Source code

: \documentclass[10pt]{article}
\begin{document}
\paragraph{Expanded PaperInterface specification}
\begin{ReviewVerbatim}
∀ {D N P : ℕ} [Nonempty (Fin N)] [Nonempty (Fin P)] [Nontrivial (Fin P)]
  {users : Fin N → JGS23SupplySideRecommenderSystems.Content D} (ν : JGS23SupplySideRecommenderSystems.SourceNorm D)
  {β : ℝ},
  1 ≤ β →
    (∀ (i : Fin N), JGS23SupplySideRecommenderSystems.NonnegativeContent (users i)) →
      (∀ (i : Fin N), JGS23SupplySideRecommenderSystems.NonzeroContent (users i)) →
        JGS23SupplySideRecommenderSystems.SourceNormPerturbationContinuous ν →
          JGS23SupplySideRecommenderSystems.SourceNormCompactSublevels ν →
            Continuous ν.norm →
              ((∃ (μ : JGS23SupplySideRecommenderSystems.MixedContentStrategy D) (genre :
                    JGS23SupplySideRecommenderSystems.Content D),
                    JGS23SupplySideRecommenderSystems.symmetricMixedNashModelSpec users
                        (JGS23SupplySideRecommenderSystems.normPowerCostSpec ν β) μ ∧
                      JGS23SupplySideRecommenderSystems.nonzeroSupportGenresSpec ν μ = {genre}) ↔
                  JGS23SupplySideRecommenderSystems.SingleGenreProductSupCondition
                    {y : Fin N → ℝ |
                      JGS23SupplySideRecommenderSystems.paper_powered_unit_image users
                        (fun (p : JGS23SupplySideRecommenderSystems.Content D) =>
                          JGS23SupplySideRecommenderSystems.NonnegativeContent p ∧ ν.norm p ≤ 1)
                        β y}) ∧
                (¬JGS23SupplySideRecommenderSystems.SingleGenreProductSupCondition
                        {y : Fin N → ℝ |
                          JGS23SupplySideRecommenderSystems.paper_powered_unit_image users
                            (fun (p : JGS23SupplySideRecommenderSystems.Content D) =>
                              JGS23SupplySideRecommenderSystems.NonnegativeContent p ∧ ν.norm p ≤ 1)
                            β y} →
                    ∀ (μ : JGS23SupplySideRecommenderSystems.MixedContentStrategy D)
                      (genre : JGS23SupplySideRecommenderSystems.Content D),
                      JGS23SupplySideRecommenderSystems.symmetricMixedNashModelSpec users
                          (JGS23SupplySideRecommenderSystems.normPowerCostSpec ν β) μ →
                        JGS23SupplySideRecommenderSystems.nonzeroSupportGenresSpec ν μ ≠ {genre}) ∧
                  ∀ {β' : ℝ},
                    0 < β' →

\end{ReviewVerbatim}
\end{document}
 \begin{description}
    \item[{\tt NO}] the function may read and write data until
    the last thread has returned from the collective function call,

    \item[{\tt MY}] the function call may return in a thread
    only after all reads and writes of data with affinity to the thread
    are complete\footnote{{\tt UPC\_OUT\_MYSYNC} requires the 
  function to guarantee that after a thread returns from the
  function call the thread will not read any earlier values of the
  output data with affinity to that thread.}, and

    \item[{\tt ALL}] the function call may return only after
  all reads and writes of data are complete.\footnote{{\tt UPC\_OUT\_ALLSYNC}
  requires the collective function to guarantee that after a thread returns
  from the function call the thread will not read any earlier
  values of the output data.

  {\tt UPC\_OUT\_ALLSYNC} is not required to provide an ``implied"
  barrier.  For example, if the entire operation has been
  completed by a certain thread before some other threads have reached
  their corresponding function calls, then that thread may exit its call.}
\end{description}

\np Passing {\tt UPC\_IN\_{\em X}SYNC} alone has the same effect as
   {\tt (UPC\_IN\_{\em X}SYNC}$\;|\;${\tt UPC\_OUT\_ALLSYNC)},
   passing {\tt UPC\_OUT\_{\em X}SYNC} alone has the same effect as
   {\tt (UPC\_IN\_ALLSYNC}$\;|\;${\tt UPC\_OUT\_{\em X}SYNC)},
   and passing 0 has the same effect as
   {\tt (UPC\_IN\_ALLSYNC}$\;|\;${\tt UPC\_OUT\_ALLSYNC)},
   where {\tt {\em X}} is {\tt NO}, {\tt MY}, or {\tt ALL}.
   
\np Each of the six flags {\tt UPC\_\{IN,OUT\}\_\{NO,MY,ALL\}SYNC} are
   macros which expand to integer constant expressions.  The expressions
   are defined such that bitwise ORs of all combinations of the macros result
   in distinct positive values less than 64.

### ASSIGNED TASK:
Down to the last line, return the data above exactly.

### ANSWER SECTION:
Source code

: \documentclass[10pt]{article}
\begin{document}
\paragraph{Expanded PaperInterface specification}
\begin{ReviewVerbatim}
∀ {D N P : ℕ} [Nonempty (Fin N)] [Nonempty (Fin P)] [Nontrivial (Fin P)]
  {users : Fin N → JGS23SupplySideRecommenderSystems.Content D} (ν : JGS23SupplySideRecommenderSystems.SourceNorm D)
  {β : ℝ},
  1 ≤ β →
    (∀ (i : Fin N), JGS23SupplySideRecommenderSystems.NonnegativeContent (users i)) →
      (∀ (i : Fin N), JGS23SupplySideRecommenderSystems.NonzeroContent (users i)) →
        JGS23SupplySideRecommenderSystems.SourceNormPerturbationContinuous ν →
          JGS23SupplySideRecommenderSystems.SourceNormCompactSublevels ν →
            Continuous ν.norm →
              ((∃ (μ : JGS23SupplySideRecommenderSystems.MixedContentStrategy D) (genre :
                    JGS23SupplySideRecommenderSystems.Content D),
                    JGS23SupplySideRecommenderSystems.symmetricMixedNashModelSpec users
                        (JGS23SupplySideRecommenderSystems.normPowerCostSpec ν β) μ ∧
                      JGS23SupplySideRecommenderSystems.nonzeroSupportGenresSpec ν μ = {genre}) ↔
                  JGS23SupplySideRecommenderSystems.SingleGenreProductSupCondition
                    {y : Fin N → ℝ |
                      JGS23SupplySideRecommenderSystems.paper_powered_unit_image users
                        (fun (p : JGS23SupplySideRecommenderSystems.Content D) =>
                          JGS23SupplySideRecommenderSystems.NonnegativeContent p ∧ ν.norm p ≤ 1)
                        β y}) ∧
                (¬JGS23SupplySideRecommenderSystems.SingleGenreProductSupCondition
                        {y : Fin N → ℝ |
                          JGS23SupplySideRecommenderSystems.paper_powered_unit_image users
                            (fun (p : JGS23SupplySideRecommenderSystems.Content D) =>
                              JGS23SupplySideRecommenderSystems.NonnegativeContent p ∧ ν.norm p ≤ 1)
                            β y} →
                    ∀ (μ : JGS23SupplySideRecommenderSystems.MixedContentStrategy D)
                      (genre : JGS23SupplySideRecommenderSystems.Content D),
                      JGS23SupplySideRecommenderSystems.symmetricMixedNashModelSpec users
                          (JGS23SupplySideRecommenderSystems.normPowerCostSpec ν β) μ →
                        JGS23SupplySideRecommenderSystems.nonzeroSupportGenresSpec ν μ ≠ {genre}) ∧
                  ∀ {β' : ℝ},
                    0 < β' →

\end{ReviewVerbatim}
\end{document}
 \begin{description}
    \item[{\tt NO}] the function may read and write data until
    the last thread has returned from the collective function call,

    \item[{\tt MY}] the function call may return in a thread
    only after all reads and writes of data with affinity to the thread
    are complete\footnote{{\tt UPC\_OUT\_MYSYNC} requires the 
  function to guarantee that after a thread returns from the
  function call the thread will not read any earlier values of the
  output data with affinity to that thread.}, and

    \item[{\tt ALL}] the function call may return only after
  all reads and writes of data are complete.\footnote{{\tt UPC\_OUT\_ALLSYNC}
  requires the collective function to guarantee that after a thread returns
  from the function call the thread will not read any earlier
  values of the output data.

  {\tt UPC\_OUT\_ALLSYNC} is not required to provide an ``implied"
  barrier.  For example, if the entire operation has been
  completed by a certain thread before some other threads have reached
  their corresponding function calls, then that thread may exit its call.}
\end{description}

\np Passing {\tt UPC\_IN\_{\em X}SYNC} alone has the same effect as
   {\tt (UPC\_IN\_{\em X}SYNC}$\;|\;${\tt UPC\_OUT\_ALLSYNC)},
   passing {\tt UPC\_OUT\_{\em X}SYNC} alone has the same effect as
   {\tt (UPC\_IN\_ALLSYNC}$\;|\;${\tt UPC\_OUT\_{\em X}SYNC)},
   and passing 0 has the same effect as
   {\tt (UPC\_IN\_ALLSYNC}$\;|\;${\tt UPC\_OUT\_ALLSYNC)},
   where {\tt {\em X}} is {\tt NO}, {\tt MY}, or {\tt ALL}.
   
\np Each of the six flags {\tt UPC\_\{IN,OUT\}\_\{NO,MY,ALL\}SYNC} are
   macros which expand to integer constant expressions.  The expressions
   are defined such that bitwise ORs of all combinations of the macros result
   in distinct positive values less than 64.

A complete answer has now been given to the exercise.